ACTION ITEM ::
When a line of the entries below contains "covered", it counts once; state how many such lines there are and nothing else.

Records contained in a dataset
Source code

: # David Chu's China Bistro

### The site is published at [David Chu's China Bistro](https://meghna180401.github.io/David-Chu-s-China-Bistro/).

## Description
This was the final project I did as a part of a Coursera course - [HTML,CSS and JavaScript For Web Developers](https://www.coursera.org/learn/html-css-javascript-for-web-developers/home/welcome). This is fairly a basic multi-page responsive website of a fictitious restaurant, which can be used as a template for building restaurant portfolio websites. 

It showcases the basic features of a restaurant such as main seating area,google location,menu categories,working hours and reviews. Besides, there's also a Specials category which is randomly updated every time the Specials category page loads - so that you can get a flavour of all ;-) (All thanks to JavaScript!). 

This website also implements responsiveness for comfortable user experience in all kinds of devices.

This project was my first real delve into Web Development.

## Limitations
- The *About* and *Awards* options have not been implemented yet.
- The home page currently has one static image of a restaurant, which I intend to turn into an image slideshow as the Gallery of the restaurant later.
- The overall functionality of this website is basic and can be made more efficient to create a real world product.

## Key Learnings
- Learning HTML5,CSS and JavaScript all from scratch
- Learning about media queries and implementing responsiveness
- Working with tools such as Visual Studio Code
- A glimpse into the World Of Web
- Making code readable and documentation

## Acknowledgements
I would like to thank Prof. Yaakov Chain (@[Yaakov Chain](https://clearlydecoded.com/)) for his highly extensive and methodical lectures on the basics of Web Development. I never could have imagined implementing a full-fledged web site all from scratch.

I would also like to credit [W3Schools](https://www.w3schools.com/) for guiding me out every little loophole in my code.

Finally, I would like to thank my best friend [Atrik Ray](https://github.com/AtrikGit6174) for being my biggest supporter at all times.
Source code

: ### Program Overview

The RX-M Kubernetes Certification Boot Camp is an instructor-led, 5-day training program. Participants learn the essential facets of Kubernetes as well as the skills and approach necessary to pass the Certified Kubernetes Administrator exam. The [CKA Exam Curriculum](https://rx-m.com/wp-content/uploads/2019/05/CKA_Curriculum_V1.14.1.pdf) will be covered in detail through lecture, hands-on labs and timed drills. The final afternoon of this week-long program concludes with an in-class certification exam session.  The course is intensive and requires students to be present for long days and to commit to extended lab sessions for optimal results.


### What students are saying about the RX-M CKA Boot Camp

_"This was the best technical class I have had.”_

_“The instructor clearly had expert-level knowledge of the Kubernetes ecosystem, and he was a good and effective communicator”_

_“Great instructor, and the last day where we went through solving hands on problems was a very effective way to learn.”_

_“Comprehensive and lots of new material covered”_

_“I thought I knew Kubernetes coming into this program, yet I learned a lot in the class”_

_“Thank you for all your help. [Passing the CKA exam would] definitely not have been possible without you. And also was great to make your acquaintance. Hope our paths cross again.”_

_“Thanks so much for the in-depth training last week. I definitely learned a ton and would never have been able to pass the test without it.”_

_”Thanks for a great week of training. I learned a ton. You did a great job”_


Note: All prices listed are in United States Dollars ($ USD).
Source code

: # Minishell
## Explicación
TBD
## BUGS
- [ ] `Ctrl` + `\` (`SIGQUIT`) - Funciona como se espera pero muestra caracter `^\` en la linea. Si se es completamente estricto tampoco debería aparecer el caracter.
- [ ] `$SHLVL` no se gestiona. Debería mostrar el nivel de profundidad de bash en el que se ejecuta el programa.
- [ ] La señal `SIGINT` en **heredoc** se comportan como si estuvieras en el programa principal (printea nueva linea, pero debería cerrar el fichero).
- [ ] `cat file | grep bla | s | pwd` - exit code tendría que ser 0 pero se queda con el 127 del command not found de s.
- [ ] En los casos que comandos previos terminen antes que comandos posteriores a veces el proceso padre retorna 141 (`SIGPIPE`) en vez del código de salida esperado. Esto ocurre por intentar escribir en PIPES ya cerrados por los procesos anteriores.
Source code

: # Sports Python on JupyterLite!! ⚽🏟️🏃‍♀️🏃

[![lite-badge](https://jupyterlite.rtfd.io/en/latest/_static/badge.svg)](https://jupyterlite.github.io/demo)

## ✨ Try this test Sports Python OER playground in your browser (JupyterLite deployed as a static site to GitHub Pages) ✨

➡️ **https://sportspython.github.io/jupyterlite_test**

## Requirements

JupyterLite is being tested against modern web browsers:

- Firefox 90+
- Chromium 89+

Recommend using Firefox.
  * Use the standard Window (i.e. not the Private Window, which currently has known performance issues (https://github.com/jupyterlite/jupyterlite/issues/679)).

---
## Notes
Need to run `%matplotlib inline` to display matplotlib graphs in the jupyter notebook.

TASK RESPONSE ::
2